▶ _Problem details_: Repeat the listing word for word, but skip any pictures.

▶ _Records to process_:
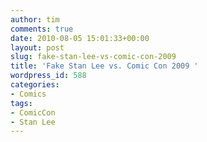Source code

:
 ```yaml
---
author: tim
comments: true
date: 2010-08-05 15:01:33+00:00
layout: post
slug: fake-stan-lee-vs-comic-con-2009
title: 'Fake Stan Lee vs. Comic Con 2009 '
wordpress_id: 588
categories:
- Comics
tags:
- ComicCon
- Stan Lee
---
```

▶ _Exercise answer_:
Source code

:
 ```yaml
---
author: tim
comments: true
date: 2010-08-05 15:01:33+00:00
layout: post
slug: fake-stan-lee-vs-comic-con-2009
title: 'Fake Stan Lee vs. Comic Con 2009 '
wordpress_id: 588
categories:
- Comics
tags:
- ComicCon
- Stan Lee
---
```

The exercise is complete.